Stored data:
------------------------------------------------------------------------
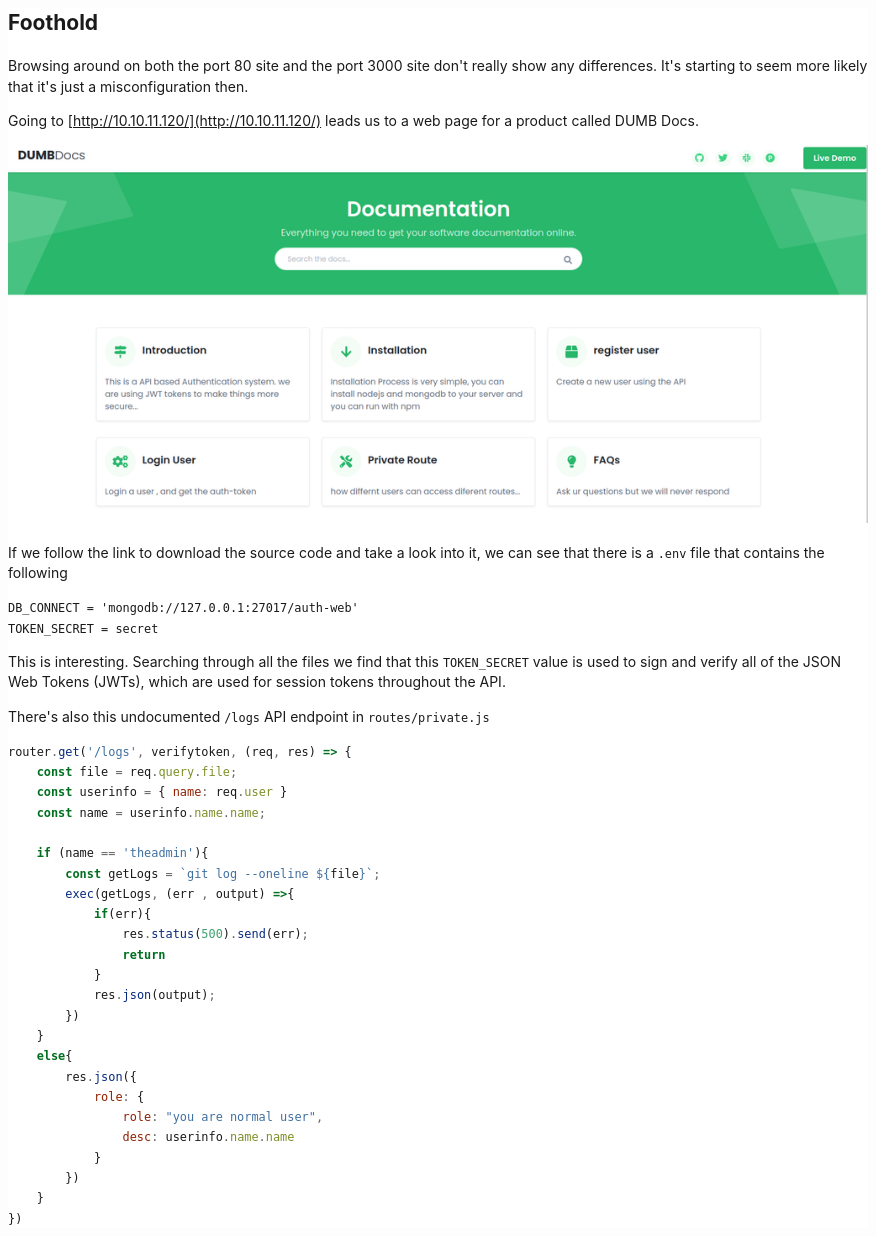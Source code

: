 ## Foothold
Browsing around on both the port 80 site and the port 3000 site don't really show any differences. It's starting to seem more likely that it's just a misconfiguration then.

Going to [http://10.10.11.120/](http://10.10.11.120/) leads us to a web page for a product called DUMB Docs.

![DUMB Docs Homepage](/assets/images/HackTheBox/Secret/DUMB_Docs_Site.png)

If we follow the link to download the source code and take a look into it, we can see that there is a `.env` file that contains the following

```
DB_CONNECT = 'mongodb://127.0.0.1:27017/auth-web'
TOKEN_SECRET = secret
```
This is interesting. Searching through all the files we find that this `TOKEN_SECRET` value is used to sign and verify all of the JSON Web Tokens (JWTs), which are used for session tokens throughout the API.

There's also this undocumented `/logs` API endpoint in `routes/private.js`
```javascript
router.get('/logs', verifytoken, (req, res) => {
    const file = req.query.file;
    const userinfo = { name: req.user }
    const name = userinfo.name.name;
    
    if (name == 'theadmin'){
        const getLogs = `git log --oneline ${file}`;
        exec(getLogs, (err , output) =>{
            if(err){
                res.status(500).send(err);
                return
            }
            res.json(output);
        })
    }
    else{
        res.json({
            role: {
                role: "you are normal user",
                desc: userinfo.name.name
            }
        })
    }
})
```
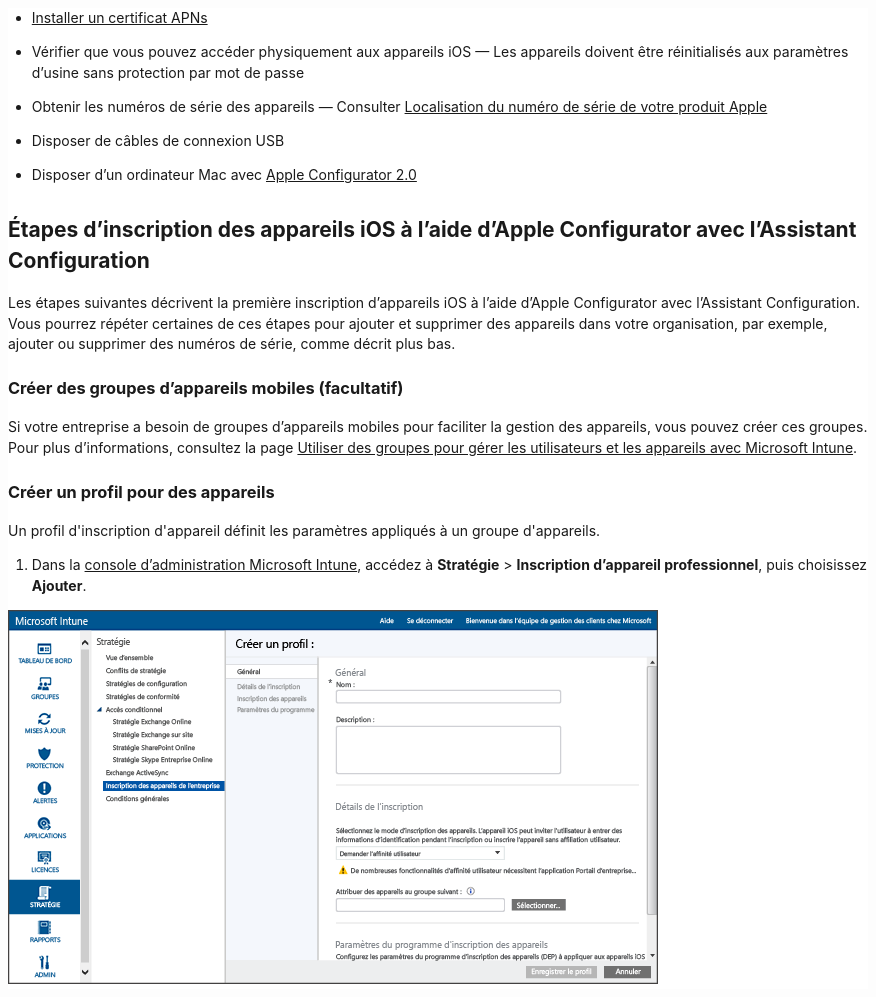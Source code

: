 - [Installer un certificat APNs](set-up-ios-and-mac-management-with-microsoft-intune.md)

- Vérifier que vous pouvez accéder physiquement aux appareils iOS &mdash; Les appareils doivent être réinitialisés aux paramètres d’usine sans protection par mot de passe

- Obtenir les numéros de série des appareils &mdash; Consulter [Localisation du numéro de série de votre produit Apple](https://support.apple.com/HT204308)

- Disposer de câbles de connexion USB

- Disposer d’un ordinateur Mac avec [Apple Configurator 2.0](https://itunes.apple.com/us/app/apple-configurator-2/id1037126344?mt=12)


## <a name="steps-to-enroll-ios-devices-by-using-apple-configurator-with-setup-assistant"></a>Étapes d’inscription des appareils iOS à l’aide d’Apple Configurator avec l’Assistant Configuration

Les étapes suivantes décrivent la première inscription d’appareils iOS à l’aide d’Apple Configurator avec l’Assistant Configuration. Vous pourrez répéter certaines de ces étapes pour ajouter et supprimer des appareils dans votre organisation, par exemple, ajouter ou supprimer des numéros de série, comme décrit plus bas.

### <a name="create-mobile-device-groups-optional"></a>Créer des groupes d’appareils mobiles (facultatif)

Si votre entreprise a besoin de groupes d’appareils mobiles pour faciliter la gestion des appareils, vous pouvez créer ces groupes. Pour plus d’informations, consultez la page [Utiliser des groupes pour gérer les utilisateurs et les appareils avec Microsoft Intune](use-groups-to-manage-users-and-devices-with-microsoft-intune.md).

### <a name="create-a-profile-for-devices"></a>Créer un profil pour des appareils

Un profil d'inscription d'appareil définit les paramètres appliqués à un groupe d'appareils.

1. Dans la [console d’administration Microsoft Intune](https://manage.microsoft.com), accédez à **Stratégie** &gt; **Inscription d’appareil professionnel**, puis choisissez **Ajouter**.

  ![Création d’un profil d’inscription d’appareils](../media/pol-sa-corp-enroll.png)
------------------------------------------------------------------------
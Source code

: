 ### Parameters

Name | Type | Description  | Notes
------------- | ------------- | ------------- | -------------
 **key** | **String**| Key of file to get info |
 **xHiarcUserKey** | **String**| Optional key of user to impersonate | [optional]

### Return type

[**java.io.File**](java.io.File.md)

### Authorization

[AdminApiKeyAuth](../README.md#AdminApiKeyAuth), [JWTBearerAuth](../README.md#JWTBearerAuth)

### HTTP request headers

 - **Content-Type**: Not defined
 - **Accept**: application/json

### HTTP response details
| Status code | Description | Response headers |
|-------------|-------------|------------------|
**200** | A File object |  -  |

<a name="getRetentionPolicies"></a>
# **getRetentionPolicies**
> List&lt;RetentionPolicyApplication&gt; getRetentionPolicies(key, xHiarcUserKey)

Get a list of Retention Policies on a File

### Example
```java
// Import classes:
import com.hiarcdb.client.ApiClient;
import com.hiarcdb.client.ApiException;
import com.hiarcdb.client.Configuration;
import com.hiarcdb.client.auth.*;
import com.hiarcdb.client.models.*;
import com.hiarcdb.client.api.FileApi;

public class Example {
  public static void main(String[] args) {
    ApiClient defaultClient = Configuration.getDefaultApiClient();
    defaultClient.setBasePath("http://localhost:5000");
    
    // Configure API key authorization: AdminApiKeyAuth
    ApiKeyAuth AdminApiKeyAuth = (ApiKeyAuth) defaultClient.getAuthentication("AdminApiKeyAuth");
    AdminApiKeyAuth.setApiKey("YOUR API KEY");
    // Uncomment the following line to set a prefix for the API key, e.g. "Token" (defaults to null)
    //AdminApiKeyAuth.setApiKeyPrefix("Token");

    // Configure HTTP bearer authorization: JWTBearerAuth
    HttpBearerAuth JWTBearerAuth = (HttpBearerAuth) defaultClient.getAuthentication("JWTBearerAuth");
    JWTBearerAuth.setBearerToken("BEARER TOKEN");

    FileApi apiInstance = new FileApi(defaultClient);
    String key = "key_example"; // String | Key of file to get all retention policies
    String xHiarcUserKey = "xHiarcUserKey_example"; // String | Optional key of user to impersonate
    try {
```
------------------------------------------------------------------------
Extract from the records above the lines from the one containing "- Vérifier que" to the one containing "d’appareils mobiles (facultatif)", both lines included, exactly as they appear and with nothing else.

- Vérifier que vous pouvez accéder physiquement aux appareils iOS &mdash; Les appareils doivent être réinitialisés aux paramètres d’usine sans protection par mot de passe

- Obtenir les numéros de série des appareils &mdash; Consulter [Localisation du numéro de série de votre produit Apple](https://support.apple.com/HT204308)

- Disposer de câbles de connexion USB

- Disposer d’un ordinateur Mac avec [Apple Configurator 2.0](https://itunes.apple.com/us/app/apple-configurator-2/id1037126344?mt=12)


## <a name="steps-to-enroll-ios-devices-by-using-apple-configurator-with-setup-assistant"></a>Étapes d’inscription des appareils iOS à l’aide d’Apple Configurator avec l’Assistant Configuration

Les étapes suivantes décrivent la première inscription d’appareils iOS à l’aide d’Apple Configurator avec l’Assistant Configuration. Vous pourrez répéter certaines de ces étapes pour ajouter et supprimer des appareils dans votre organisation, par exemple, ajouter ou supprimer des numéros de série, comme décrit plus bas.

### <a name="create-mobile-device-groups-optional"></a>Créer des groupes d’appareils mobiles (facultatif)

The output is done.